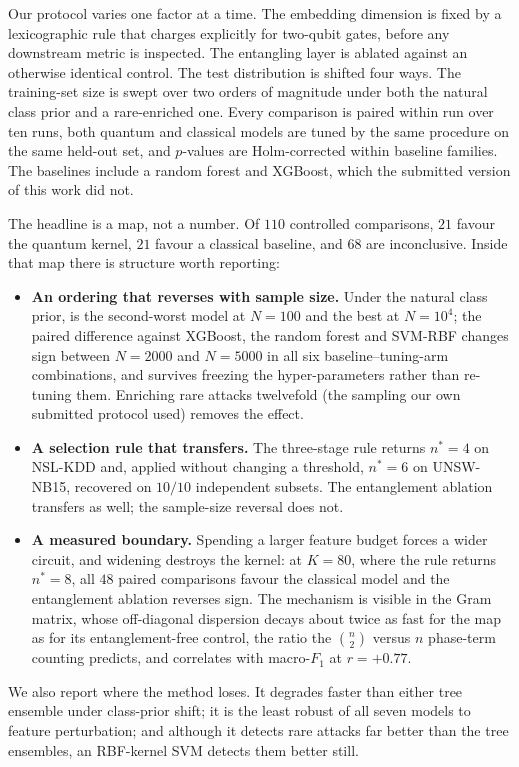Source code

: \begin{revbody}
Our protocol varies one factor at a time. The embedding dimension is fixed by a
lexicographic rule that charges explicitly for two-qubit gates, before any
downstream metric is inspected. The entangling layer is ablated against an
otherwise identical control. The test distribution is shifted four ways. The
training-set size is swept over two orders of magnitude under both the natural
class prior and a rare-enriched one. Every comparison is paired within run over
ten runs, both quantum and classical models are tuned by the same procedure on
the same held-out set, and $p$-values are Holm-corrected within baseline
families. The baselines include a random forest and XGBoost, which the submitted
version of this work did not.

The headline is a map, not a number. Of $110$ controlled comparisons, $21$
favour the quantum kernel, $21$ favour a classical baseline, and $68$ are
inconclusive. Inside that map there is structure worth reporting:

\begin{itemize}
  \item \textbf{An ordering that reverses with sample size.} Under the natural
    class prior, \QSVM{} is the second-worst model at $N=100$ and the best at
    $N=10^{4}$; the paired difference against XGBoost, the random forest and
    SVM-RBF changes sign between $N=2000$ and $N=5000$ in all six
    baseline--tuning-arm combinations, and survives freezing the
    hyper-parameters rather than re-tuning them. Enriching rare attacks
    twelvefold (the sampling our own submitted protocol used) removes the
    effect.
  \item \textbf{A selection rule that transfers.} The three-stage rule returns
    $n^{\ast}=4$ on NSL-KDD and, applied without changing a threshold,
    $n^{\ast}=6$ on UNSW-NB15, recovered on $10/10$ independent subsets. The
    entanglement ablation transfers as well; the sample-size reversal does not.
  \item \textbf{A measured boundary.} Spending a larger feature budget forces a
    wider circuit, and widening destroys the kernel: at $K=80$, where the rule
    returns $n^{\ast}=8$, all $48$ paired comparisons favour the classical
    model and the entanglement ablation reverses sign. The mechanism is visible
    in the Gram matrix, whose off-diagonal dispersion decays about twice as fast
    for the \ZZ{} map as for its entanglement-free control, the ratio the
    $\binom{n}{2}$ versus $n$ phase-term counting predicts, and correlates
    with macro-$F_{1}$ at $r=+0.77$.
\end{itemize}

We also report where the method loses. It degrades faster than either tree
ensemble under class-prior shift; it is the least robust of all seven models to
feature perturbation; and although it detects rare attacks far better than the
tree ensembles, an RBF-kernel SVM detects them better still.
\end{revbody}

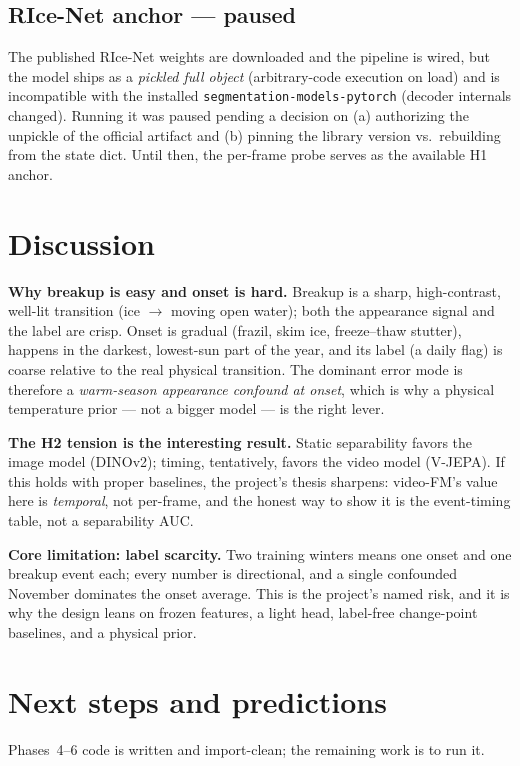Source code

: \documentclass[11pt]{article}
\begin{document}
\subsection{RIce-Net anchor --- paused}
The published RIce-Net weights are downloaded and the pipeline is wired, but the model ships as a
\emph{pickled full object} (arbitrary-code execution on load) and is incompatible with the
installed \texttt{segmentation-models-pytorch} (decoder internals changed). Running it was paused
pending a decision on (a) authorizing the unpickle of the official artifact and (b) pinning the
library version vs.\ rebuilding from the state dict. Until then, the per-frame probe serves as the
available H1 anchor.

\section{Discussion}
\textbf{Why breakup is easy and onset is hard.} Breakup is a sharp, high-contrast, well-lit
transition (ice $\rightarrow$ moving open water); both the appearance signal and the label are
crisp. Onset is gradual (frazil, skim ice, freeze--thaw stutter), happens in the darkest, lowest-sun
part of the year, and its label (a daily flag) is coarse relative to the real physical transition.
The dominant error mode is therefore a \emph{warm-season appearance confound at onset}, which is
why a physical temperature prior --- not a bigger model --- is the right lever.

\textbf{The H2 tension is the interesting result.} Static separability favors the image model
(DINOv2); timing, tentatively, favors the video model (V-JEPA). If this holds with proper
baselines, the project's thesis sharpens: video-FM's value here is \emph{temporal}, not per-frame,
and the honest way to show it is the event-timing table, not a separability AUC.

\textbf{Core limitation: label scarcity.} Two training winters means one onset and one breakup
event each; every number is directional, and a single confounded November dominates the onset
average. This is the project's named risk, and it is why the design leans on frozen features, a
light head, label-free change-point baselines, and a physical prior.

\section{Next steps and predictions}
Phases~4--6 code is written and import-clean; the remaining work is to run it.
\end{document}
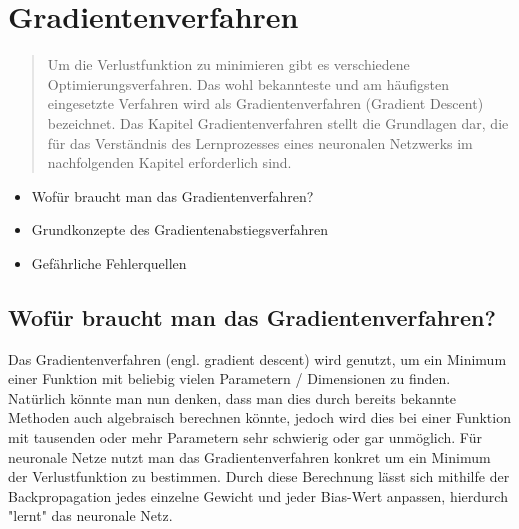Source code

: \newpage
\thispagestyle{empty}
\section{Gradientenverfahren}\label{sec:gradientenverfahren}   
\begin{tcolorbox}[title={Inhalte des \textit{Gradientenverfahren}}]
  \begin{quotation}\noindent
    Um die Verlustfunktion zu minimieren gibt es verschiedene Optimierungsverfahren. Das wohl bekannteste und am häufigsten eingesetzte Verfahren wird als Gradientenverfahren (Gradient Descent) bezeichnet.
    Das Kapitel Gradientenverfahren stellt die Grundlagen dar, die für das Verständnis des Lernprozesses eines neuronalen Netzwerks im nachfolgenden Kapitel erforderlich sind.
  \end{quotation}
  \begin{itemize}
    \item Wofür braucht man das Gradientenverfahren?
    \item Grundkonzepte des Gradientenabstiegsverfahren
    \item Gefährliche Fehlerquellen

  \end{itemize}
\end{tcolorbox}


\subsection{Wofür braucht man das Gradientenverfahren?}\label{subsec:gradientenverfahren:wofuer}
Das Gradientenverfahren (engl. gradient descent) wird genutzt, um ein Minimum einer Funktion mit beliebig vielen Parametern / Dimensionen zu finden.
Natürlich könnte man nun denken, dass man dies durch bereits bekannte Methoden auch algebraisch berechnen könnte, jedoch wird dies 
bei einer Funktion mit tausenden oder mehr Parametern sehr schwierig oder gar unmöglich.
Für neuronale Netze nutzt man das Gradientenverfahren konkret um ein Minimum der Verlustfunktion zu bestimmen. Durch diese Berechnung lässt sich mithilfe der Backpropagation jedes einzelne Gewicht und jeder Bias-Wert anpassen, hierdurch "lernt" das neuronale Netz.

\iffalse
____________
(WHAT NEEDS TO BE DONE): Without altering anything, output all the lines above but none of the images.

(WRITTEN SOLUTION):
Source code

: \begin{revbody}
Our protocol varies one factor at a time. The embedding dimension is fixed by a
lexicographic rule that charges explicitly for two-qubit gates, before any
downstream metric is inspected. The entangling layer is ablated against an
otherwise identical control. The test distribution is shifted four ways. The
training-set size is swept over two orders of magnitude under both the natural
class prior and a rare-enriched one. Every comparison is paired within run over
ten runs, both quantum and classical models are tuned by the same procedure on
the same held-out set, and $p$-values are Holm-corrected within baseline
families. The baselines include a random forest and XGBoost, which the submitted
version of this work did not.

The headline is a map, not a number. Of $110$ controlled comparisons, $21$
favour the quantum kernel, $21$ favour a classical baseline, and $68$ are
inconclusive. Inside that map there is structure worth reporting:

\begin{itemize}
  \item \textbf{An ordering that reverses with sample size.} Under the natural
    class prior, \QSVM{} is the second-worst model at $N=100$ and the best at
    $N=10^{4}$; the paired difference against XGBoost, the random forest and
    SVM-RBF changes sign between $N=2000$ and $N=5000$ in all six
    baseline--tuning-arm combinations, and survives freezing the
    hyper-parameters rather than re-tuning them. Enriching rare attacks
    twelvefold (the sampling our own submitted protocol used) removes the
    effect.
  \item \textbf{A selection rule that transfers.} The three-stage rule returns
    $n^{\ast}=4$ on NSL-KDD and, applied without changing a threshold,
    $n^{\ast}=6$ on UNSW-NB15, recovered on $10/10$ independent subsets. The
    entanglement ablation transfers as well; the sample-size reversal does not.
  \item \textbf{A measured boundary.} Spending a larger feature budget forces a
    wider circuit, and widening destroys the kernel: at $K=80$, where the rule
    returns $n^{\ast}=8$, all $48$ paired comparisons favour the classical
    model and the entanglement ablation reverses sign. The mechanism is visible
    in the Gram matrix, whose off-diagonal dispersion decays about twice as fast
    for the \ZZ{} map as for its entanglement-free control, the ratio the
    $\binom{n}{2}$ versus $n$ phase-term counting predicts, and correlates
    with macro-$F_{1}$ at $r=+0.77$.
\end{itemize}

We also report where the method loses. It degrades faster than either tree
ensemble under class-prior shift; it is the least robust of all seven models to
feature perturbation; and although it detects rare attacks far better than the
tree ensembles, an RBF-kernel SVM detects them better still.
\end{revbody}

Source code

: \documentclass[11pt]{article}
\begin{document}
\subsection{RIce-Net anchor --- paused}
The published RIce-Net weights are downloaded and the pipeline is wired, but the model ships as a
\emph{pickled full object} (arbitrary-code execution on load) and is incompatible with the
installed \texttt{segmentation-models-pytorch} (decoder internals changed). Running it was paused
pending a decision on (a) authorizing the unpickle of the official artifact and (b) pinning the
library version vs.\ rebuilding from the state dict. Until then, the per-frame probe serves as the
available H1 anchor.

\section{Discussion}
\textbf{Why breakup is easy and onset is hard.} Breakup is a sharp, high-contrast, well-lit
transition (ice $\rightarrow$ moving open water); both the appearance signal and the label are
crisp. Onset is gradual (frazil, skim ice, freeze--thaw stutter), happens in the darkest, lowest-sun
part of the year, and its label (a daily flag) is coarse relative to the real physical transition.
The dominant error mode is therefore a \emph{warm-season appearance confound at onset}, which is
why a physical temperature prior --- not a bigger model --- is the right lever.

\textbf{The H2 tension is the interesting result.} Static separability favors the image model
(DINOv2); timing, tentatively, favors the video model (V-JEPA). If this holds with proper
baselines, the project's thesis sharpens: video-FM's value here is \emph{temporal}, not per-frame,
and the honest way to show it is the event-timing table, not a separability AUC.

\textbf{Core limitation: label scarcity.} Two training winters means one onset and one breakup
event each; every number is directional, and a single confounded November dominates the onset
average. This is the project's named risk, and it is why the design leans on frozen features, a
light head, label-free change-point baselines, and a physical prior.

\section{Next steps and predictions}
Phases~4--6 code is written and import-clean; the remaining work is to run it.
\end{document}
Source code

: \newpage
\thispagestyle{empty}
\section{Gradientenverfahren}\label{sec:gradientenverfahren}   
\begin{tcolorbox}[title={Inhalte des \textit{Gradientenverfahren}}]
  \begin{quotation}\noindent
    Um die Verlustfunktion zu minimieren gibt es verschiedene Optimierungsverfahren. Das wohl bekannteste und am häufigsten eingesetzte Verfahren wird als Gradientenverfahren (Gradient Descent) bezeichnet.
    Das Kapitel Gradientenverfahren stellt die Grundlagen dar, die für das Verständnis des Lernprozesses eines neuronalen Netzwerks im nachfolgenden Kapitel erforderlich sind.
  \end{quotation}
  \begin{itemize}
    \item Wofür braucht man das Gradientenverfahren?
    \item Grundkonzepte des Gradientenabstiegsverfahren
    \item Gefährliche Fehlerquellen

  \end{itemize}
\end{tcolorbox}


\subsection{Wofür braucht man das Gradientenverfahren?}\label{subsec:gradientenverfahren:wofuer}
Das Gradientenverfahren (engl. gradient descent) wird genutzt, um ein Minimum einer Funktion mit beliebig vielen Parametern / Dimensionen zu finden.
Natürlich könnte man nun denken, dass man dies durch bereits bekannte Methoden auch algebraisch berechnen könnte, jedoch wird dies 
bei einer Funktion mit tausenden oder mehr Parametern sehr schwierig oder gar unmöglich.
Für neuronale Netze nutzt man das Gradientenverfahren konkret um ein Minimum der Verlustfunktion zu bestimmen. Durch diese Berechnung lässt sich mithilfe der Backpropagation jedes einzelne Gewicht und jeder Bias-Wert anpassen, hierdurch "lernt" das neuronale Netz.

\iffalse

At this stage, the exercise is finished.